Saturday, 30 March 2013

*Dark Side of The Moon*


40 years ago, on 31st March 1973, the album *“Dark Side of The Moon”* by Pink Floyd made its first appearance in the UK charts.  It was to remain in the charts for 5 years, finally exiting in May 1978.
It went on to sell approximately 50 million copies worldwide, making it one of the best selling albums of all time.   The strange thing was, although other best sellers like “Thriller” and “Rumours” sold similar numbers, they were commercial accessible albums  with tracks that appealed to people aged 8 to 80.  Dark Side wasn’t like that.   It was “Prog-Rock” and back in 1973, the only people who listened to prog-rock were hippies, left-wingers and members of the underground movement.   When it was first released, me and my friends wouldn’t have been seen dead with it. We were into Bowie,  T. Rex, Alice Cooper, Slade and Roxy Music.  But somehow, over a period of time the album grew on everyone, and by the spring of ’74 it was very cool to be seen with a copy of “Dark Side” tucked under your arm.  It had gone from being “underground” to being “cool” and album sales shot up.  All this is not really surprising, when you consider the content of the album. It’s about physical violence, travelling, money, religion, madness and death, subjects not easily ignored.   It’s a brilliant album, and if you haven’t heard it before, then go download a copy now and check it out.

It is definitely in my top five favourite albums of all time, and I can’t see a day when it will lose its slot in my all time favourites.

Monday, 28 January 2013


I have come across what I believe is the first instance of the Fourth Wall being breached. The Fourth Wall, for the uninitiated, is the unwritten rule that comic book characters do not acknowledge that they themselves are in a comic book. It is an unwritten rule, established between the author and the reader, and it helps to maintain the fiction that the comic book characters are  acting out a real-life story.   

In the 70s, this rule was broken regularly as comic-book artists experimented and broke new ground, but this is the first instance I have found of this rule being broken in the 60s. 

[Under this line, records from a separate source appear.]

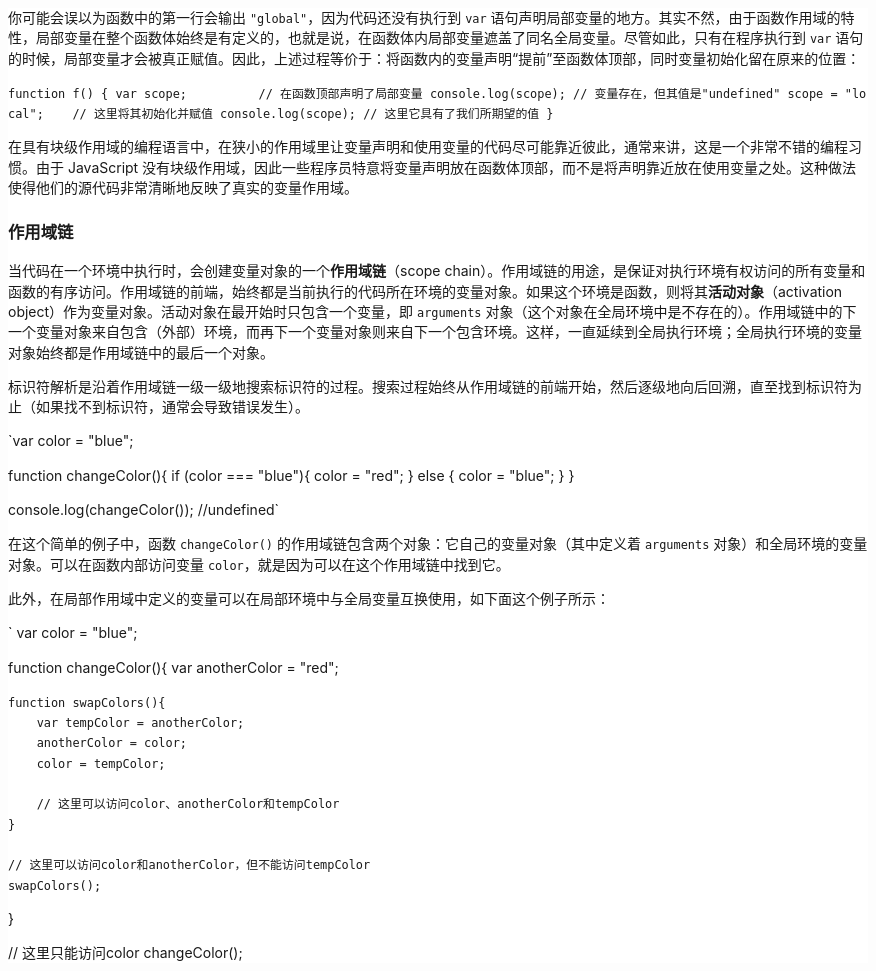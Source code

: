 你可能会误以为函数中的第一行会输出 `"global"`，因为代码还没有执行到 `var` 语句声明局部变量的地方。其实不然，由于函数作用域的特性，局部变量在整个函数体始终是有定义的，也就是说，在函数体内局部变量遮盖了同名全局变量。尽管如此，只有在程序执行到 `var` 语句的时候，局部变量才会被真正赋值。因此，上述过程等价于：将函数内的变量声明“提前”至函数体顶部，同时变量初始化留在原来的位置：

`function f() {
    var scope;          // 在函数顶部声明了局部变量
    console.log(scope); // 变量存在，但其值是"undefined"
    scope = "local";    // 这里将其初始化并赋值
    console.log(scope); // 这里它具有了我们所期望的值
}`

在具有块级作用域的编程语言中，在狭小的作用域里让变量声明和使用变量的代码尽可能靠近彼此，通常来讲，这是一个非常不错的编程习惯。由于 JavaScript 没有块级作用域，因此一些程序员特意将变量声明放在函数体顶部，而不是将声明靠近放在使用变量之处。这种做法使得他们的源代码非常清晰地反映了真实的变量作用域。

### 作用域链

当代码在一个环境中执行时，会创建变量对象的一个**作用域链**（scope chain）。作用域链的用途，是保证对执行环境有权访问的所有变量和函数的有序访问。作用域链的前端，始终都是当前执行的代码所在环境的变量对象。如果这个环境是函数，则将其**活动对象**（activation object）作为变量对象。活动对象在最开始时只包含一个变量，即 `arguments` 对象（这个对象在全局环境中是不存在的）。作用域链中的下一个变量对象来自包含（外部）环境，而再下一个变量对象则来自下一个包含环境。这样，一直延续到全局执行环境；全局执行环境的变量对象始终都是作用域链中的最后一个对象。

标识符解析是沿着作用域链一级一级地搜索标识符的过程。搜索过程始终从作用域链的前端开始，然后逐级地向后回溯，直至找到标识符为止（如果找不到标识符，通常会导致错误发生）。

`var color = "blue";

function changeColor(){
    if (color === "blue"){
        color = "red";
    } else {
        color = "blue";
    }
}

console.log(changeColor());     //undefined` 

在这个简单的例子中，函数 `changeColor()` 的作用域链包含两个对象：它自己的变量对象（其中定义着 `arguments` 对象）和全局环境的变量对象。可以在函数内部访问变量 `color`，就是因为可以在这个作用域链中找到它。

此外，在局部作用域中定义的变量可以在局部环境中与全局变量互换使用，如下面这个例子所示：

` var color = "blue";

function changeColor(){
    var anotherColor = "red";

    function swapColors(){
        var tempColor = anotherColor;
        anotherColor = color;
        color = tempColor;
    
        // 这里可以访问color、anotherColor和tempColor
    }
    
    // 这里可以访问color和anotherColor，但不能访问tempColor
    swapColors();
}

// 这里只能访问color
changeColor();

In this cover (from Jan 1968) we see Lois Lane ripping part of the cover of the comic, to establish the fact that she is no longer Superman's girlfriend.  This action, of course, is technically impossible, and by tearing a section of comic out, Lois breaches the fourth wall. The cover artist for this comic was Curt Swan, my favourite Superman artist.   If anyone knows of any earlier breaches than this I'd be really interested to see them.